## Task
Quote the entries below from the line with "1. The program" through the line with "completion via the", both ends included, and only those lines.

Collected data:
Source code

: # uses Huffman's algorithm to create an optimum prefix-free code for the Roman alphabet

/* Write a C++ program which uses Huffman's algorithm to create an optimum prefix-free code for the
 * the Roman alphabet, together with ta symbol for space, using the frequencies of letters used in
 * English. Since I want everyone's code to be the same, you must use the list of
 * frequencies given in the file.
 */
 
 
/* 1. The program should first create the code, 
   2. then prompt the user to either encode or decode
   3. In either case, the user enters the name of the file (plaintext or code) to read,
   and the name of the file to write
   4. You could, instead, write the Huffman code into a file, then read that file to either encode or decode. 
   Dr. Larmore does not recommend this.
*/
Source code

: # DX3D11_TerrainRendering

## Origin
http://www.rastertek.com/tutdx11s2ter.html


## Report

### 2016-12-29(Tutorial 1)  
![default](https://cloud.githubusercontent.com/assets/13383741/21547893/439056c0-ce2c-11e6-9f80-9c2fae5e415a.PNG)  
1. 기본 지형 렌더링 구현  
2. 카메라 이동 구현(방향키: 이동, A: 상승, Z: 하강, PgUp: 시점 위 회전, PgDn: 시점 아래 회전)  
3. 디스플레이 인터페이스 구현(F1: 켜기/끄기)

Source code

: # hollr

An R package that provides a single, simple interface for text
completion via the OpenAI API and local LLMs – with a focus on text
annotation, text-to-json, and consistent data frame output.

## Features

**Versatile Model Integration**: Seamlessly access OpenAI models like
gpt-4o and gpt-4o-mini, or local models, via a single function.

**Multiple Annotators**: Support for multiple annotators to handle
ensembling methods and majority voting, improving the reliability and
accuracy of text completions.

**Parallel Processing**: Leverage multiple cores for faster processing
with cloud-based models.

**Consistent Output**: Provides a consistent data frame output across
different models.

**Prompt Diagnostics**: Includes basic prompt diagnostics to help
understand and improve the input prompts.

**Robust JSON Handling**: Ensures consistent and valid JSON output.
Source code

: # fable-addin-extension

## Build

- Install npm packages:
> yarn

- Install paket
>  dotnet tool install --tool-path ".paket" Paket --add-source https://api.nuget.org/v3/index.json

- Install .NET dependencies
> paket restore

## Task response
/* 1. The program should first create the code, 
   2. then prompt the user to either encode or decode
   3. In either case, the user enters the name of the file (plaintext or code) to read,
   and the name of the file to write
   4. You could, instead, write the Huffman code into a file, then read that file to either encode or decode. 
   Dr. Larmore does not recommend this.
*/
Source code

: # DX3D11_TerrainRendering

## Origin
http://www.rastertek.com/tutdx11s2ter.html


## Report

### 2016-12-29(Tutorial 1)  
![default](https://cloud.githubusercontent.com/assets/13383741/21547893/439056c0-ce2c-11e6-9f80-9c2fae5e415a.PNG)  
1. 기본 지형 렌더링 구현  
2. 카메라 이동 구현(방향키: 이동, A: 상승, Z: 하강, PgUp: 시점 위 회전, PgDn: 시점 아래 회전)  
3. 디스플레이 인터페이스 구현(F1: 켜기/끄기)

Source code

: # hollr

An R package that provides a single, simple interface for text
completion via the OpenAI API and local LLMs – with a focus on text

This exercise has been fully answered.